The beautiful beaches of Rab were a favourite of tourists even 120 years ago, while the varied landscape of the island of Rab is impressive and makes it unique among the Adriatic islands. Contrasts are apparent all over the island, whether when walking, taking a boat ride along the shore, diving in the surrounding bays or seeing it from a bird's-eye view during a flight over the island.
Almost 120 years ago the traditionally hospitable folk of the island of Rab decided that tourism would be the way to secure their future and that of the coming generations. Since then, Rab has won numerous awards as the best tourist destination in the Adriatic. Tourism became a part of every home.
We hope that in browsing through this Internet presentation you will also want to visit Rab, this island which, surrounded by an emerald sea, lies almost at the heart of Europe.
The happy town of Rab – Felix Arba
The silhouette of four bell towers, on the high rocky outcropping of the peninsula, is a familiar image of Rab - an image that has been linked to it for centuries. Apart from minor changes, the silhouette has now stood fast for two millennia on the outcropping between the Bay of St Euphemia (Zaljev Sv. Eufemije) and a small bay which does not have a name since it has become the town harbour.
The town was originally raised by the Illyrian Liburni tribe, initially as a hill-fort surrounded by a dry stone wall, The settlement, which was completely surrounded by thick black holm oak and maritime pine woods, was named Arbe ('dark' in the Illyrian language).
From that day to this, the town of Rab has stood both as a jewel in the crown of the island, but also as a centre from which culture, art and education have spread. The numerous churches, not only in the town itself but all over the island, testify not only to the religious tradition, but also to the cultural, artistic and architectural achievement of a civilisation. The monasteries, churches, palaces, secular buildings, squares, loggias - secular meeting points - courthouses and marketplaces of Rab bear witness to a highly developed social environment. It should not surprise us then that Rab brought forth Marc Antun de Dominis, one of the greatest minds of 16th-century Europe - a theologian, physicist, preacher and church reformer.

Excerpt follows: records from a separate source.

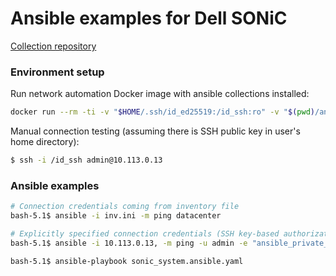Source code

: # Ansible examples for Dell SONiC

[Collection repository](https://github.com/ansible-collections/dellemc.enterprise_sonic/tree/main)

### Environment setup

Run network automation Docker image with ansible collections installed:
```bash
docker run --rm -ti -v "$HOME/.ssh/id_ed25519:/id_ssh:ro" -v "$(pwd)/ansible-sonic-test:/runner" network-ee:2.2.2
```

Manual connection testing (assuming there is SSH public key in user's home directory):
```bash
$ ssh -i /id_ssh admin@10.113.0.13
```

### Ansible examples

```bash
# Connection credentials coming from inventory file
bash-5.1$ ansible -i inv.ini -m ping datacenter

# Explicitly specified connection credentials (SSH key-based authorization)
bash-5.1$ ansible -i 10.113.0.13, -m ping -u admin -e "ansible_private_key_file=/id_ssh" all

bash-5.1$ ansible-playbook sonic_system.ansible.yaml
```
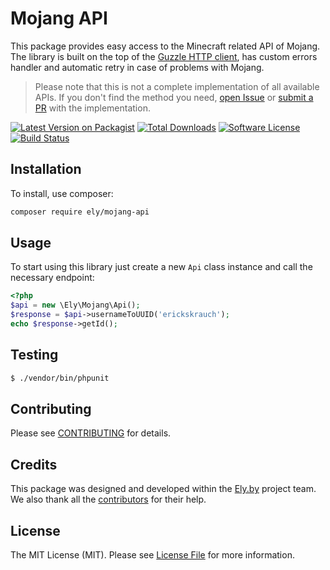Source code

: # Mojang API

This package provides easy access to the Minecraft related API of Mojang.
The library is built on the top of the [Guzzle HTTP client](https://github.com/guzzle/guzzle),
has custom errors handler and automatic retry in case of problems with Mojang.

> Please note that this is not a complete implementation of all available APIs. 
  If you don't find the method you need, [open Issue](https://github.com/elyby/mojang-api/issues/new)
  or [submit a PR](https://github.com/elyby/mojang-api/compare) with the implementation.

[![Latest Version on Packagist][ico-version]][link-packagist]
[![Total Downloads][ico-downloads]][link-downloads]
[![Software License][ico-license]](LICENSE.md)
[![Build Status][ico-build-status]][link-build-status]

## Installation

To install, use composer:

```bash
composer require ely/mojang-api
```

## Usage

To start using this library just create a new `Api` class instance and call the necessary endpoint:

```php
<?php
$api = new \Ely\Mojang\Api();
$response = $api->usernameToUUID('erickskrauch');
echo $response->getId();
```

## Testing

```bash
$ ./vendor/bin/phpunit
```

## Contributing

Please see [CONTRIBUTING](CONTRIBUTING.md) for details.

## Credits

This package was designed and developed within the [Ely.by](http://ely.by) project team. We also thank all the
[contributors](link-contributors) for their help.

## License

The MIT License (MIT). Please see [License File](LICENSE.md) for more information.

[ico-version]: https://img.shields.io/packagist/v/ely/mojang-api.svg?style=flat-square
[ico-license]: https://img.shields.io/badge/license-MIT-brightgreen.svg?style=flat-square
[ico-downloads]: https://img.shields.io/packagist/dt/ely/mojang-api.svg?style=flat-square
[ico-build-status]: https://img.shields.io/travis/elyby/mojang-api/master.svg?style=flat-square

[link-packagist]: https://packagist.org/packages/ely/mojang-api
[link-contributors]: ../../contributors
[link-downloads]: https://packagist.org/packages/ely/mojang-api/stats
[link-build-status]: https://travis-ci.org/elyby/mojang-api
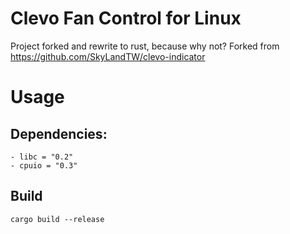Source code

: # Clevo Fan Control for Linux

Project forked and rewrite to rust, because why not?
Forked from https://github.com/SkyLandTW/clevo-indicator

# Usage

## Dependencies:
	- libc = "0.2"
	- cpuio = "0.3"

## Build
```console
cargo build --release
```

When the Romans came to Rab in the second century before Christ, they encountered a well-developed town. The greatest Roman emperor, Augustus Octavian, had walls and towers built around the town to make it easier to defend. Even today, the remains of Rab's walls and fortifications stand on their foundations. The Romans named the town "happy" - Felix Arba. This title was used to signify the prosperity, merits and significance of the municipium to Rome.
From the distant Roman rulers, through the rule of Byzantium, Venice and the Hungarian and Croatian kings, Rab frequently changed its rulers, but the town never suffered any major destruction. Perhaps the Roman epithet Felix Arba had something to do with that too.